-------- Supplied records --------
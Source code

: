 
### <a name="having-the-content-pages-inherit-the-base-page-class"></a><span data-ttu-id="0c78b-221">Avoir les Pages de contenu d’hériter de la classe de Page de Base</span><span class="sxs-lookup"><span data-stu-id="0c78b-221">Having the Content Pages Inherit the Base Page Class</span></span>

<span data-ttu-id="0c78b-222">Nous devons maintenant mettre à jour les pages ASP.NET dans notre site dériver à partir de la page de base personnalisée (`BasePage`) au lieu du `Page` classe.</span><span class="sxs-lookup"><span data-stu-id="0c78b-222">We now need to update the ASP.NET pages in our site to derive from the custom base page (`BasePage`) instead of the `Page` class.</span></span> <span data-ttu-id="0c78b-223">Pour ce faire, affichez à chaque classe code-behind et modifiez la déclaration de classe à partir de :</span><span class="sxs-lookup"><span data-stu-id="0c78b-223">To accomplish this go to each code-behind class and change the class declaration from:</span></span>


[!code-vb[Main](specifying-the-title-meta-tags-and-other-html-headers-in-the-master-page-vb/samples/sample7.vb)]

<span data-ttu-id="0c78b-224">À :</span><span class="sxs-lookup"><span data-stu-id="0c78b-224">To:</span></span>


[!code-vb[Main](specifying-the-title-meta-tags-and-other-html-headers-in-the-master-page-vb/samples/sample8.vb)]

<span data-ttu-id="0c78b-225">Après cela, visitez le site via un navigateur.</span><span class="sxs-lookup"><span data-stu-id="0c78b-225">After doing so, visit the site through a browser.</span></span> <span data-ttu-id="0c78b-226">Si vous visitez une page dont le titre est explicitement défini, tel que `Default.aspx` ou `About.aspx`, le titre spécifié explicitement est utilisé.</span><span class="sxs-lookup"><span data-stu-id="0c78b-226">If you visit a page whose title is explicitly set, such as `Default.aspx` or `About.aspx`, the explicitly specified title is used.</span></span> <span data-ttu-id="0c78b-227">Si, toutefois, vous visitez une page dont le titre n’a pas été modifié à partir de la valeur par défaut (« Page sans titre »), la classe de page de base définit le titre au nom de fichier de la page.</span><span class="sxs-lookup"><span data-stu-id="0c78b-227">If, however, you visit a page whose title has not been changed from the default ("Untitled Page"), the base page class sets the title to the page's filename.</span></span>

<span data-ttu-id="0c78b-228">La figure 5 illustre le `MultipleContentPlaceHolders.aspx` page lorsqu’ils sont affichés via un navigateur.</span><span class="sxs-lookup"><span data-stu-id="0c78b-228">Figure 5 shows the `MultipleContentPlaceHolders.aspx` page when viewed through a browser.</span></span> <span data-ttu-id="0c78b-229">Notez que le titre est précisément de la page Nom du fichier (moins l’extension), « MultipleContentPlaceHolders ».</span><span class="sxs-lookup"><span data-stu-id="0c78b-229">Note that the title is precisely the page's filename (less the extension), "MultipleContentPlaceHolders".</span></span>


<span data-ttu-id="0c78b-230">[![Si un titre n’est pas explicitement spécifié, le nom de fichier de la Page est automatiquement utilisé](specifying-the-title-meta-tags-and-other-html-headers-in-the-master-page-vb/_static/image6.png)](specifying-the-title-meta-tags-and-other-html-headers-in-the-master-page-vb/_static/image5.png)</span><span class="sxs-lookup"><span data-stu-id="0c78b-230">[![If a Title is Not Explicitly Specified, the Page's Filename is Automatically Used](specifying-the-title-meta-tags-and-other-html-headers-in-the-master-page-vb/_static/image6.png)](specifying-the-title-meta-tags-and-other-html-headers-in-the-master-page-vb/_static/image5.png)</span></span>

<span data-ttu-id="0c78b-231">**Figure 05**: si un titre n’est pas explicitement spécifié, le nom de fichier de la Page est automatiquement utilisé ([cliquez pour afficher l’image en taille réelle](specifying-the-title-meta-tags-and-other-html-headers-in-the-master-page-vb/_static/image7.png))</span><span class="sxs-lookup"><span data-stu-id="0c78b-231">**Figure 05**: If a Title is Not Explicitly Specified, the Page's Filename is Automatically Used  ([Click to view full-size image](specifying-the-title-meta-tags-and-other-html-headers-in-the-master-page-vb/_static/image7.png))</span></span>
--------
__What you need to do__. Give the listing again in its entirety, exactly as written.

__Reply__.
Source code

: 
### <a name="having-the-content-pages-inherit-the-base-page-class"></a><span data-ttu-id="0c78b-221">Avoir les Pages de contenu d’hériter de la classe de Page de Base</span><span class="sxs-lookup"><span data-stu-id="0c78b-221">Having the Content Pages Inherit the Base Page Class</span></span>

<span data-ttu-id="0c78b-222">Nous devons maintenant mettre à jour les pages ASP.NET dans notre site dériver à partir de la page de base personnalisée (`BasePage`) au lieu du `Page` classe.</span><span class="sxs-lookup"><span data-stu-id="0c78b-222">We now need to update the ASP.NET pages in our site to derive from the custom base page (`BasePage`) instead of the `Page` class.</span></span> <span data-ttu-id="0c78b-223">Pour ce faire, affichez à chaque classe code-behind et modifiez la déclaration de classe à partir de :</span><span class="sxs-lookup"><span data-stu-id="0c78b-223">To accomplish this go to each code-behind class and change the class declaration from:</span></span>


[!code-vb[Main](specifying-the-title-meta-tags-and-other-html-headers-in-the-master-page-vb/samples/sample7.vb)]

<span data-ttu-id="0c78b-224">À :</span><span class="sxs-lookup"><span data-stu-id="0c78b-224">To:</span></span>


[!code-vb[Main](specifying-the-title-meta-tags-and-other-html-headers-in-the-master-page-vb/samples/sample8.vb)]

<span data-ttu-id="0c78b-225">Après cela, visitez le site via un navigateur.</span><span class="sxs-lookup"><span data-stu-id="0c78b-225">After doing so, visit the site through a browser.</span></span> <span data-ttu-id="0c78b-226">Si vous visitez une page dont le titre est explicitement défini, tel que `Default.aspx` ou `About.aspx`, le titre spécifié explicitement est utilisé.</span><span class="sxs-lookup"><span data-stu-id="0c78b-226">If you visit a page whose title is explicitly set, such as `Default.aspx` or `About.aspx`, the explicitly specified title is used.</span></span> <span data-ttu-id="0c78b-227">Si, toutefois, vous visitez une page dont le titre n’a pas été modifié à partir de la valeur par défaut (« Page sans titre »), la classe de page de base définit le titre au nom de fichier de la page.</span><span class="sxs-lookup"><span data-stu-id="0c78b-227">If, however, you visit a page whose title has not been changed from the default ("Untitled Page"), the base page class sets the title to the page's filename.</span></span>

<span data-ttu-id="0c78b-228">La figure 5 illustre le `MultipleContentPlaceHolders.aspx` page lorsqu’ils sont affichés via un navigateur.</span><span class="sxs-lookup"><span data-stu-id="0c78b-228">Figure 5 shows the `MultipleContentPlaceHolders.aspx` page when viewed through a browser.</span></span> <span data-ttu-id="0c78b-229">Notez que le titre est précisément de la page Nom du fichier (moins l’extension), « MultipleContentPlaceHolders ».</span><span class="sxs-lookup"><span data-stu-id="0c78b-229">Note that the title is precisely the page's filename (less the extension), "MultipleContentPlaceHolders".</span></span>


<span data-ttu-id="0c78b-230">[![Si un titre n’est pas explicitement spécifié, le nom de fichier de la Page est automatiquement utilisé](specifying-the-title-meta-tags-and-other-html-headers-in-the-master-page-vb/_static/image6.png)](specifying-the-title-meta-tags-and-other-html-headers-in-the-master-page-vb/_static/image5.png)</span><span class="sxs-lookup"><span data-stu-id="0c78b-230">[![If a Title is Not Explicitly Specified, the Page's Filename is Automatically Used](specifying-the-title-meta-tags-and-other-html-headers-in-the-master-page-vb/_static/image6.png)](specifying-the-title-meta-tags-and-other-html-headers-in-the-master-page-vb/_static/image5.png)</span></span>

<span data-ttu-id="0c78b-231">**Figure 05**: si un titre n’est pas explicitement spécifié, le nom de fichier de la Page est automatiquement utilisé ([cliquez pour afficher l’image en taille réelle](specifying-the-title-meta-tags-and-other-html-headers-in-the-master-page-vb/_static/image7.png))</span><span class="sxs-lookup"><span data-stu-id="0c78b-231">**Figure 05**: If a Title is Not Explicitly Specified, the Page's Filename is Automatically Used  ([Click to view full-size image](specifying-the-title-meta-tags-and-other-html-headers-in-the-master-page-vb/_static/image7.png))</span></span>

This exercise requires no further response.